Joaquín Sabina es un autor que dibuja con maestría su entorno, “en cierto sentido, sus canciones también esconden un novelista en miniatura, porque en ellas es muy importante su capacidad para narrar, para contar historias que, efectivamente, tienen su argumento, su protagonista, sus personajes secundarios, […] cuando uno acaba de escucharlas casi tiene más la impresión de haber oído un cuento que una canción. Probablemente esa habilidad la habrá aprendido Sabina en los boleros, las rancheras y las coplas, pero en este momento, aquí y ahora, lo convierten en un compositor único”, asegura Benjamín Prado.

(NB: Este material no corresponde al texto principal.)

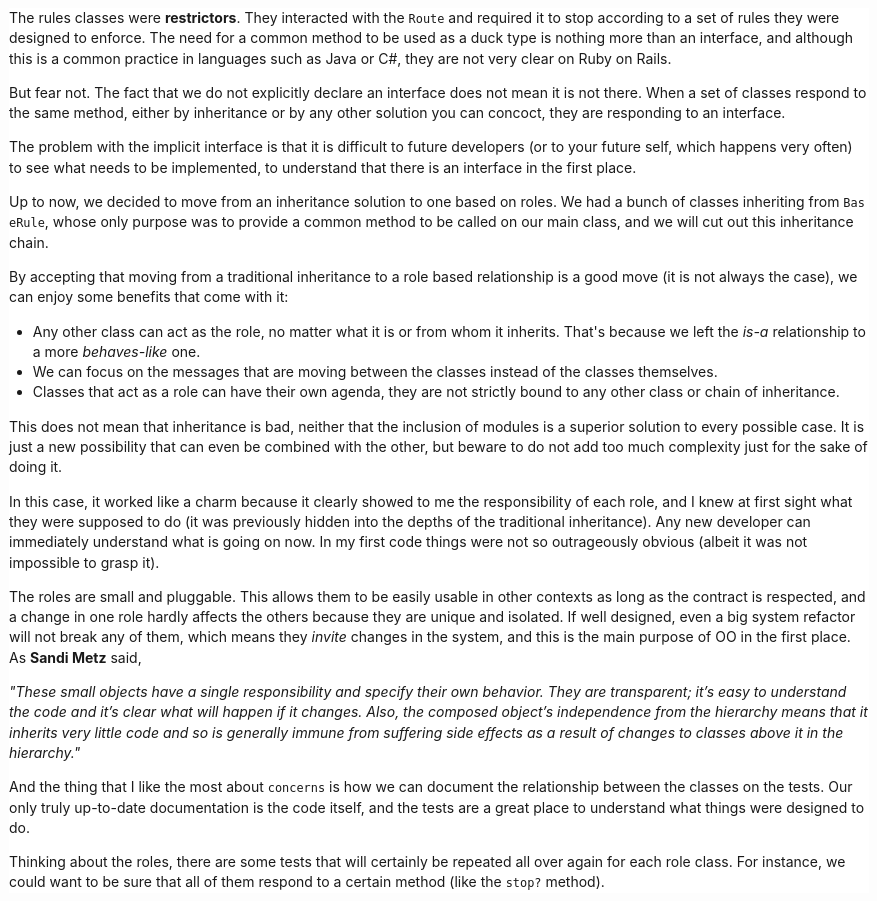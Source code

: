 The rules classes were **restrictors**. They interacted with the `Route` and required it to stop according to a set of rules they were designed to enforce. The need for a common method to be used as a duck type is nothing more than an interface, and although this is a common practice in languages such as Java or C#, they are not very clear on Ruby on Rails.

But fear not. The fact that we do not explicitly declare an interface does not mean it is not there. When a set of classes respond to the same method, either by inheritance or by any other solution you can concoct, they are responding to an interface.

The problem with the implicit interface is that it is difficult to future developers (or to your future self, which happens very often) to see what needs to be implemented, to understand that there is an interface in the first place.

Up to now, we decided to move from an inheritance solution to one based on roles. We had a bunch of classes inheriting from `BaseRule`, whose only purpose was to provide a common method to be called on our main class, and we will cut out this inheritance chain.

By accepting that moving from a traditional inheritance to a role based relationship is a good move (it is not always the case), we can enjoy some benefits that come with it:

* Any other class can act as the role, no matter what it is or from whom it inherits. That's because we left the _is-a_ relationship to a more _behaves-like_ one.
* We can focus on the messages that are moving between the classes instead of the classes themselves.
* Classes that act as a role can have their own agenda, they are not strictly bound to any other class or chain of inheritance.

This does not mean that inheritance is bad, neither that the inclusion of modules is a superior solution to every possible case. It is just a new possibility that can even be combined with the other, but beware to do not add too much complexity just for the sake of doing it.

In this case, it worked like a charm because it clearly showed to me the responsibility of each role, and I knew at first sight what they were supposed to do (it was previously hidden into the depths of the traditional inheritance). Any new developer can immediately understand what is going on now. In my first code things were not so outrageously obvious (albeit it was not impossible to grasp it).

The roles are small and pluggable. This allows them to be easily usable in other contexts as long as the contract is respected, and a change in one role hardly affects the others because they are unique and isolated. If well designed, even a big system refactor will not break any of them, which means they _invite_ changes in the system, and this is the main purpose of OO in the first place. As **Sandi Metz** said,

_"These small objects have a single responsibility and specify their own behavior. They are transparent; it’s easy to understand the code and it’s clear what will happen if it changes. Also, the composed object’s independence from the hierarchy means that it inherits very little code and so is generally immune from suffering side effects as a result of changes to classes above it in the hierarchy."_

And the thing that I like the most about `concerns` is how we can document the relationship between the classes on the tests. Our only truly up-to-date documentation is the code itself, and the tests are a great place to understand what things were designed to do.

Thinking about the roles, there are some tests that will certainly be repeated all over again for each role class. For instance, we could want to be sure that all of them respond to a certain method (like the `stop?` method).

“Y digo adiós, adiós, adiós; cierro la maleta y pido un taxi para la estación”.

“Peor para el sol” si deja de encontrar a un cliente tan asiduo como Sabina en los amaneceres. Que el flaco viva ya de su leyenda o que sea su leyenda la que consume a Joaquín es algo que en nada influye a los cientos de canciones, poemas, cartas y pinturas que ha ido arrancando del “corazón de cemento” de las ciudades.

Se cierra un ciclo ahora que Joaquín Sabina anunció (parece que esta vez va en serio) que se terminaron sus conciertos, que no habrá más coros del público –“Y sin embargo cuando duermo sin ti contigo sueño/ y con todas si duermes a mi lado”–, y que ya no será necesario el bombín negro con el que distingue al Joaquín dueño del éxito con el Joaquín de a pie.

A pesar del aire fúnebre que los medios de comunicación y el mismo Joaquín le han querido dar a esta despedida, Sabina sigue vivo y eso quiere decir que la historia de este trovador de asfalto con voz de lija seguirá tejiéndose de forma “sabinera”, es decir, como a él le dé la gana, porque si algo demostró con más de “cincuenta abriles en el escenario”, es que tiene la capacidad de reinventarse y “la costumbre de resucitar”, de hacer quedar mal a los profetas y a los críticos. Yo no apostaría porque el autor de “Y nos dieron las diez” se quede quieto, y “contra todo pronóstico” parece rectificarlo: “A veces me va mal y a veces no /A veces quien se ríe al último soy yo/ El Día de los Difuntos pongo flores/ En las tumbas de mis enterradores”.